The London-based rights group said "The investment agreements governing the project risk seriously undermining the ability and willingness of Chad and Cameroon to protect their citizens’ human rights, making the oil companies de facto unaccountable in the pipeline zone," Amnesty International UK’s legal adviser Andrea Shemberg said.

Amnesty released the statement to mark the launch of a 54-page report entitled "Contracting out of Human Rights: The Chad-Cameroon pipeline project". The 620-mile pipeline, which links Chad’s oil-producing Doba region to Cameroon’s Atlantic coast, began pumping oil in 2003. According to the pipeline project’s Web site, www.essochad.com, production was averaging about 180,000 barrels of crude oil per day by the end of the second quarter.

The pipeline had transported a total of nearly 103 million barrels of oil by then, and, as a result, more than $276 million in oil revenues had been paid to the government of Chad, it added.

The project is viewed by many rights activists as a test case of whether petrodollars can fight poverty in Africa instead of fuelling conflict and corruption. But according to Amnesty International the agreements governing the project created "financial disincentives" to the protection of human rights. It said the construction and operation accords could carry large financial penalties for the host governments if they interrupted the running of the oil pipeline or oil fields to try to protect local people’s rights.

"This makes it extremely difficult for Chad and Cameroon to take action against company malpractice, and for individuals adversely affected by the pipeline to obtain redress," it said.
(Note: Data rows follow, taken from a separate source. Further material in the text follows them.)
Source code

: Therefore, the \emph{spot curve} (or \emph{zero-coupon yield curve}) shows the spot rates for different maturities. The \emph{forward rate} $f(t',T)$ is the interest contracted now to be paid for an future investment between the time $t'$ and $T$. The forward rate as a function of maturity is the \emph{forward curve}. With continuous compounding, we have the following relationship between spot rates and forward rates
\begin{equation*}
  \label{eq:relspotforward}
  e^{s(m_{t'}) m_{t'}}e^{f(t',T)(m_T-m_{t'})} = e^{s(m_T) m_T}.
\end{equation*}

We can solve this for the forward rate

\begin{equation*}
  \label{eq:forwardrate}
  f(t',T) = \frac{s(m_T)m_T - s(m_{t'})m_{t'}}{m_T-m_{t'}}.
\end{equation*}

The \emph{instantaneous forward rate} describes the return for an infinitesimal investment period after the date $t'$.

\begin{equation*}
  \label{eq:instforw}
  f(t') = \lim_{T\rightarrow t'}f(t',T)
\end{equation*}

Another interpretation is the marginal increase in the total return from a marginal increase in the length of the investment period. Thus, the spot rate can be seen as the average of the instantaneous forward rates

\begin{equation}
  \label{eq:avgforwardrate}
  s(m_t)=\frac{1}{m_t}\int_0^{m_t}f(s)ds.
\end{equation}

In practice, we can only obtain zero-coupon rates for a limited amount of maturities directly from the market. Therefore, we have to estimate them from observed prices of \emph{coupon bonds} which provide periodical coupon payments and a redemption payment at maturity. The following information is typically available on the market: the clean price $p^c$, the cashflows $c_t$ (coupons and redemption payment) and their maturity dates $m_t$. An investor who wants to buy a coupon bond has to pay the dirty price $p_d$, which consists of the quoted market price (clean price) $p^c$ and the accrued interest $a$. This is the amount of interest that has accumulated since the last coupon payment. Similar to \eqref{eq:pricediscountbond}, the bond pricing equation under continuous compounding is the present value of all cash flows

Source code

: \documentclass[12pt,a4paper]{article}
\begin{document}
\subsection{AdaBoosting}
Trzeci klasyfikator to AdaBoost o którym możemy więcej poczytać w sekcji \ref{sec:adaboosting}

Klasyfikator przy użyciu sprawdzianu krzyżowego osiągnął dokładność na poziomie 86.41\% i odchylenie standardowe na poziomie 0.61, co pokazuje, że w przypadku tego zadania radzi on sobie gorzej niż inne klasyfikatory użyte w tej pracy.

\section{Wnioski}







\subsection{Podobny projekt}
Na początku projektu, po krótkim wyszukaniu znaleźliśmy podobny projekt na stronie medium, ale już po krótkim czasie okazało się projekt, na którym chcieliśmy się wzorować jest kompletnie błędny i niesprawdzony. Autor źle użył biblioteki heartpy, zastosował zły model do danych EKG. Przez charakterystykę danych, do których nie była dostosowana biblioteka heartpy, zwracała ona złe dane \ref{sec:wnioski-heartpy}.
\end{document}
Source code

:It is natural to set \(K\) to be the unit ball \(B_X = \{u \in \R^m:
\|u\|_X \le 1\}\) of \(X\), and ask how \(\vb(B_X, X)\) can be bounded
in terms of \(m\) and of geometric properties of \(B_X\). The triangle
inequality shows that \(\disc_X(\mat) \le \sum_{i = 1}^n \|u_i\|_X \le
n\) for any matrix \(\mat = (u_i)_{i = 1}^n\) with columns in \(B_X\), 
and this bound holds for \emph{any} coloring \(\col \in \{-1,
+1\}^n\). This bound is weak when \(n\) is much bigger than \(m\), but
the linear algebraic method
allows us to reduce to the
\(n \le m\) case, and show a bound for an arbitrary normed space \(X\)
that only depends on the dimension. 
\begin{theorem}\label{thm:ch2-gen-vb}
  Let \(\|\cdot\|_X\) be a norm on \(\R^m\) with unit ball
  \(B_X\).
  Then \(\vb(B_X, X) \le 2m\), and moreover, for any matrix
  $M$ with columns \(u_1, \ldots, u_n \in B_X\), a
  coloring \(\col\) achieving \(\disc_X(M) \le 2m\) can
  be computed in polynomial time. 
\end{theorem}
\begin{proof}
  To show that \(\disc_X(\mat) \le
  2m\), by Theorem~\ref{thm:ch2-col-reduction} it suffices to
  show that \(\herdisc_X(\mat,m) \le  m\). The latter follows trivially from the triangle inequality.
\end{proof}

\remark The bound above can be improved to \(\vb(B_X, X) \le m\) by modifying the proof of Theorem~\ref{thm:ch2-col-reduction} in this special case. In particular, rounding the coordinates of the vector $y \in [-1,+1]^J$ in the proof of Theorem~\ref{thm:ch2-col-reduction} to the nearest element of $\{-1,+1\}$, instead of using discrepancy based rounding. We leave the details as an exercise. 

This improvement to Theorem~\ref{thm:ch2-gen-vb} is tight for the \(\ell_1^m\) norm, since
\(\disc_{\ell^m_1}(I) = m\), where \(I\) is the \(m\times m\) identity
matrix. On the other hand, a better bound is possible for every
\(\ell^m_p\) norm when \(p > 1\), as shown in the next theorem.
Amnesty added the project had already led to allegations by poor farmers in the region that they had been unfairly denied access to their land, without compensation. Some local villages had been blocked from their safe water supplies.

"The Exxon Mobil-led consortium and the governments of Chad and Cameroon must amend the agreements immediately to ensure human rights are protected in these countries." Shemberg said.

None of the companies involved in the pipeline cared to comment on the report. The project is led by ExxonMobil and also involves Chevron Corp. as well as Malaysia’s state-owned firm, Petronas.